Where Chicken Refuses to Cooperate


I swapped fish for boneless, skinless chicken thigh and ran the same logic. Cold meat, salt, ice water worked in gradually, egg white and oil streamed in, starch folded in last, an overnight rest in the fridge for everything to hydrate and equilibrate.


Mixing the starch by hand almost killed me. A stand mixer with the paddle attachment turned out to be the obvious fix I somehow needed two batches to find.


The mixture looked smooth. But wasn't. Tiny threads of connective tissue had survived the processor. They were invisible until I tried to force the paste through something narrow. The first victim was my KitchenAid extruder attachment. The holes clogged, and I didn't even register it.
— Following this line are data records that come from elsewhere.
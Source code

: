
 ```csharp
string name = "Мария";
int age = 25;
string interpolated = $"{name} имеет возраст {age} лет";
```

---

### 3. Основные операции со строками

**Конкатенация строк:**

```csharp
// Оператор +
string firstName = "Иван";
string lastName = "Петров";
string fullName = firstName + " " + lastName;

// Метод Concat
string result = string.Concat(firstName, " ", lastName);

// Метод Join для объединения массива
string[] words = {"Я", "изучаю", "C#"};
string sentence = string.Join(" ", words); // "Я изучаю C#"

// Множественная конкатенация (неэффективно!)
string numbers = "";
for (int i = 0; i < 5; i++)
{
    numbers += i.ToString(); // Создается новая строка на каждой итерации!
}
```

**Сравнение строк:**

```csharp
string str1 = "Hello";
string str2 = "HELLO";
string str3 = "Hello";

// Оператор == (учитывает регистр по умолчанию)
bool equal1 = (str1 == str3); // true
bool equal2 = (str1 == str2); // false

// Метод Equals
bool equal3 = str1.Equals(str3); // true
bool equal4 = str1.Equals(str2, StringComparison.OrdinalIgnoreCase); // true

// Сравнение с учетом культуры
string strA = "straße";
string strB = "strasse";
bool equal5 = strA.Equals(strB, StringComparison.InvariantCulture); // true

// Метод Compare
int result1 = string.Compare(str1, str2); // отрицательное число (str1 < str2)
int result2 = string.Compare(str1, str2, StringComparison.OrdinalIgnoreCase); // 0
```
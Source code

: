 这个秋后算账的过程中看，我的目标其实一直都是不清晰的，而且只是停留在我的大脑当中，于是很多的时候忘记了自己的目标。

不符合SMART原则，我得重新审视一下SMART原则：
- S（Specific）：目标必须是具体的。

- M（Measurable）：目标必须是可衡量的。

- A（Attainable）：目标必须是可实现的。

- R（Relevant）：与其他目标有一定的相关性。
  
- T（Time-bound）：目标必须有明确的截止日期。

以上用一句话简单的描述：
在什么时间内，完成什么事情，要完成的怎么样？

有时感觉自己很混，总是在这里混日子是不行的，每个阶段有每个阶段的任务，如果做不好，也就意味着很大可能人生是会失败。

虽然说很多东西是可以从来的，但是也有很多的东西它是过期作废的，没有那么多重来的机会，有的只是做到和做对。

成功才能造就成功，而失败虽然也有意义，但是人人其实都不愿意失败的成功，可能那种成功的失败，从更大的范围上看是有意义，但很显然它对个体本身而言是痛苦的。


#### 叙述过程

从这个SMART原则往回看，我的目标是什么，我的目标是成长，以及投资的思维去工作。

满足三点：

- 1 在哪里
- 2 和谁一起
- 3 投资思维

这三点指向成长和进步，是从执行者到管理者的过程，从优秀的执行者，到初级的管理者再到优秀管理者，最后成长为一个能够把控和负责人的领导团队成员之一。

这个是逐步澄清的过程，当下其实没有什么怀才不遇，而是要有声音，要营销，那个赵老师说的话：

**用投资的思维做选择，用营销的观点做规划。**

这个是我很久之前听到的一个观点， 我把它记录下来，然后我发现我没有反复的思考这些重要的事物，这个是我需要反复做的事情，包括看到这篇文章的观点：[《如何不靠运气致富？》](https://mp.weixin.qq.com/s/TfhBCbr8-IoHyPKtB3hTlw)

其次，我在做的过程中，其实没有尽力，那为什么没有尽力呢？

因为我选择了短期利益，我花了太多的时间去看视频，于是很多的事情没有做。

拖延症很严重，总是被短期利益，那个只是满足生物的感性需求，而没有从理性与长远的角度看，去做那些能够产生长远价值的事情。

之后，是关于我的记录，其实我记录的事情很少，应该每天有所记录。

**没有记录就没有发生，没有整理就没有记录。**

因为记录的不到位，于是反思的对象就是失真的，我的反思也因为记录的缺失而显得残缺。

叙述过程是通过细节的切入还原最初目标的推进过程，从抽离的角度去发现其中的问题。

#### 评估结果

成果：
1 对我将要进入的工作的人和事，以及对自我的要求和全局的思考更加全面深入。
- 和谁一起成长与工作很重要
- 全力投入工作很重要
I just assumed the paste was too dense (or loose) for the attachment. Then through a piping bag, where the problem stopped being deniable.


What followed was, by any reasonable definition, a small kitchen battle. A fine sieve let nothing through at all. A coarser one let the paste through reluctantly, slowly. The fix, when it finally arrived, was a potato ricer — every stray fiber stayed behind in the press. After that, the noodles piped through a 1mm tip into the hot water without a single clog.


Fish never has this problem. So it didn't occur to me that chicken would. The texture looked right, so I assumed it should work, but the actual piping disagreed.


Ashi or Koshi or What?


Japanese texture vocabulary has two words that sound like they're describing the same thing, and they're not.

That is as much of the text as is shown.